At the UH Parma Comprehensive Pain Center, he also found additional relief through the chiropractic care he received from Robert Trager, DC, and from acupuncture, both through the UH Connor Integrative Health Network, as well as from his physical therapy. All are part of the Comprehensive Pain Center’s offerings.

“I’m so grateful to have been referred here,” Bill says.

The UH Comprehensive Pain Center in Parma recently expanded. It builds on existing treatments for management of chronic pain, such as injections, spinal cord stimulators and infusion therapy, cryotherapy, Coflex procedure for spinal stenosis, and intracept procedures for chronic lower back bone pain. Now it has the addition of the UH Connor Integrative Health Network, which offers chiropractic care, lifestyle and integrative health medical consults, massage therapy and guided meditation to complement its approach to pain management. The multi-disciplinary center also offers physical and occupational therapy, behavioral health and addiction services.

For Dr. Tabbaa, who is based at the UH Comprehensive Pain Center, the past few decades have been devoted to his search for new ways to provide pain relief. He recalls how lidocaine/Bretylium blocks (Bier blocks) were used in the 1990s, though not with tremendous long-term effects. Ketamine, too, was used then as well by itself in high dose, but it wasn’t until he added a few others medications to the infusion that it knocked out stubborn and excruciating nerve pain. The infusion takes about 30 minutes.

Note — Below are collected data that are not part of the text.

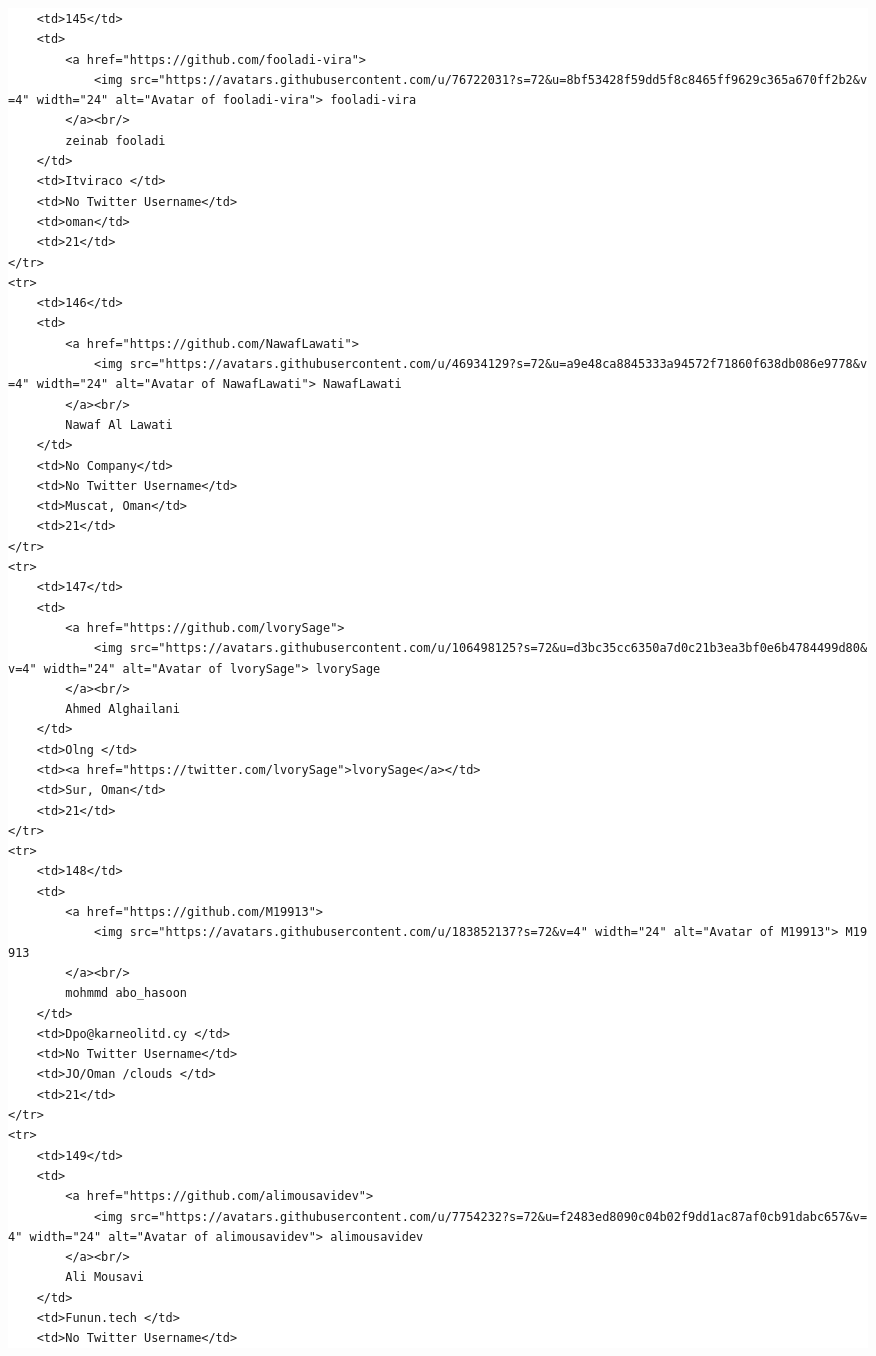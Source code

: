 		<td>145</td>
		<td>
			<a href="https://github.com/fooladi-vira">
				<img src="https://avatars.githubusercontent.com/u/76722031?s=72&u=8bf53428f59dd5f8c8465ff9629c365a670ff2b2&v=4" width="24" alt="Avatar of fooladi-vira"> fooladi-vira
			</a><br/>
			zeinab fooladi
		</td>
		<td>Itviraco </td>
		<td>No Twitter Username</td>
		<td>oman</td>
		<td>21</td>
	</tr>
	<tr>
		<td>146</td>
		<td>
			<a href="https://github.com/NawafLawati">
				<img src="https://avatars.githubusercontent.com/u/46934129?s=72&u=a9e48ca8845333a94572f71860f638db086e9778&v=4" width="24" alt="Avatar of NawafLawati"> NawafLawati
			</a><br/>
			Nawaf Al Lawati
		</td>
		<td>No Company</td>
		<td>No Twitter Username</td>
		<td>Muscat, Oman</td>
		<td>21</td>
	</tr>
	<tr>
		<td>147</td>
		<td>
			<a href="https://github.com/lvorySage">
				<img src="https://avatars.githubusercontent.com/u/106498125?s=72&u=d3bc35cc6350a7d0c21b3ea3bf0e6b4784499d80&v=4" width="24" alt="Avatar of lvorySage"> lvorySage
			</a><br/>
			Ahmed Alghailani
		</td>
		<td>Olng </td>
		<td><a href="https://twitter.com/lvorySage">lvorySage</a></td>
		<td>Sur, Oman</td>
		<td>21</td>
	</tr>
	<tr>
		<td>148</td>
		<td>
			<a href="https://github.com/M19913">
				<img src="https://avatars.githubusercontent.com/u/183852137?s=72&v=4" width="24" alt="Avatar of M19913"> M19913
			</a><br/>
			mohmmd abo_hasoon
		</td>
		<td>Dpo@karneolitd.cy </td>
		<td>No Twitter Username</td>
		<td>JO/Oman /clouds </td>
		<td>21</td>
	</tr>
	<tr>
		<td>149</td>
		<td>
			<a href="https://github.com/alimousavidev">
				<img src="https://avatars.githubusercontent.com/u/7754232?s=72&u=f2483ed8090c04b02f9dd1ac87af0cb91dabc657&v=4" width="24" alt="Avatar of alimousavidev"> alimousavidev
			</a><br/>
			Ali Mousavi
		</td>
		<td>Funun.tech </td>
		<td>No Twitter Username</td>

“Nerve pain has always been very hard to treat,” Dr. Tabbaa says. “This resets the central nervous system, and with the pain relief, it allows for movement again that would have been too painful before.

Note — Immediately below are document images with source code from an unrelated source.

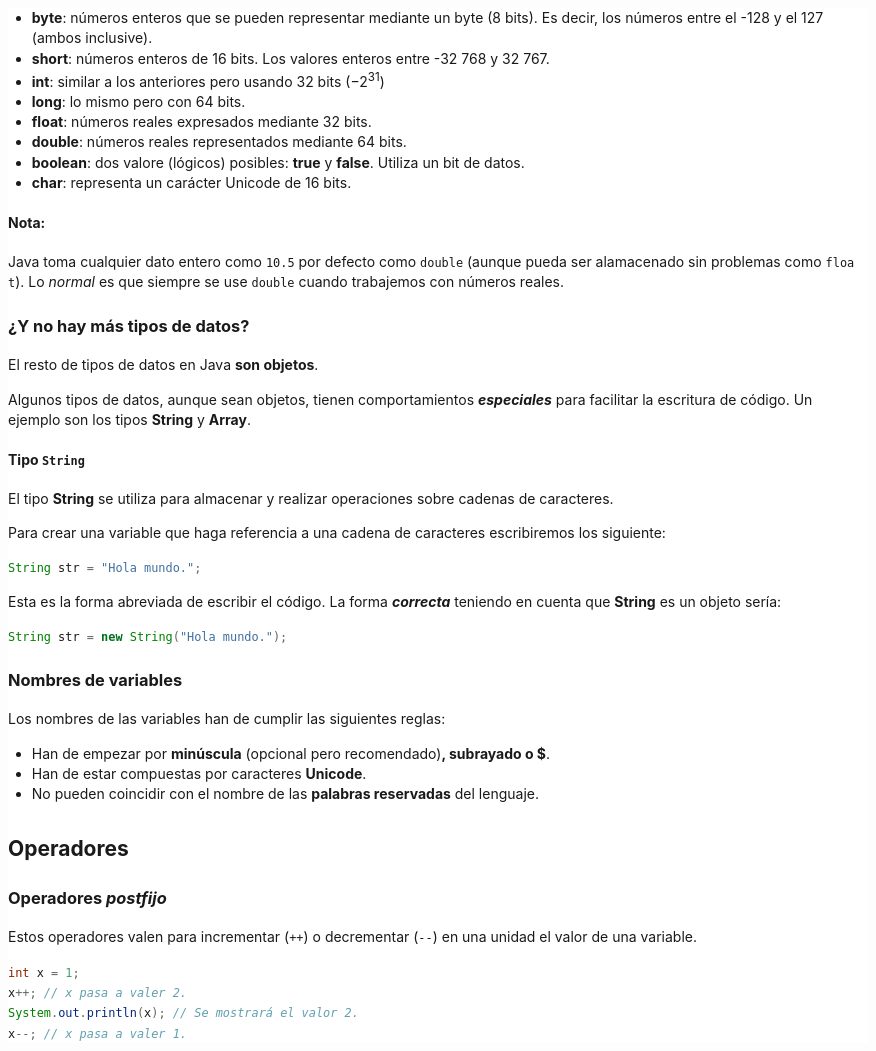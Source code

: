 - **byte**: números enteros que se pueden representar mediante un byte (8 bits). Es decir, los números entre el -128 y el 127 (ambos inclusive).
- **short**: números enteros de 16 bits. Los valores enteros entre -32 768 y 32 767.
- **int**: similar a los anteriores pero usando 32 bits ($-2^31$)
- **long**: lo mismo pero con 64 bits.
- **float**: números reales expresados mediante 32 bits.
- **double**: números reales representados mediante 64 bits.
- **boolean**: dos valore (lógicos) posibles: **true** y **false**. Utiliza un bit de datos.
- **char**: representa un carácter Unicode de 16 bits.

#### Nota:
Java toma cualquier dato entero como `10.5` por defecto como `double` (aunque pueda ser alamacenado sin problemas como `float`). Lo *normal* es que siempre se use `double` cuando trabajemos con números reales.

### ¿Y no hay más tipos de datos?

El resto de tipos de datos en Java **son objetos**.

Algunos tipos de datos, aunque sean objetos, tienen comportamientos ***especiales*** para facilitar la escritura de código. Un ejemplo son los tipos **String** y **Array**.

#### Tipo `String`

El tipo **String** se utiliza para almacenar y realizar operaciones sobre cadenas de caracteres.

Para crear una variable que haga referencia a una cadena de caracteres escribiremos los siguiente:

```java
String str = "Hola mundo.";
```

Esta es la forma abreviada de escribir el código. La forma ***correcta*** teniendo en cuenta que **String** es un objeto sería:

```java
String str = new String("Hola mundo.");
```

### Nombres de variables

Los nombres de las variables han de cumplir las siguientes reglas:

* Han de empezar por **minúscula** (opcional pero recomendado)**, subrayado o $**.
* Han de estar compuestas por caracteres **Unicode**.
* No pueden coincidir con el nombre de las **palabras reservadas** del lenguaje.

## Operadores

### Operadores *postfijo*

Estos operadores valen para incrementar (`++`) o decrementar (`--`) en una unidad el valor de una variable. 

```java
int x = 1;
x++; // x pasa a valer 2.
System.out.println(x); // Se mostrará el valor 2.
x--; // x pasa a valer 1.
```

“The infusion gives the patient a window of opportunity to decrease pain, but more importantly to remodel the unused and weak muscles, which eventually creates stability, improves function and decreases the reliance on a chronic pain therapies.”

“The Parma comprehensive pain program team empowers our patients to become the active component of this program and accept the challenge of becoming well.”

More movement is exactly what Bill wants – whether it’s playing catch with his kids, going on walks with them, or dancing to house music, which had always been a huge source of fun for him.

“I may never be pain-free, but this has given me hope that I can stay at a manageable level that allows me to do the things I enjoy.”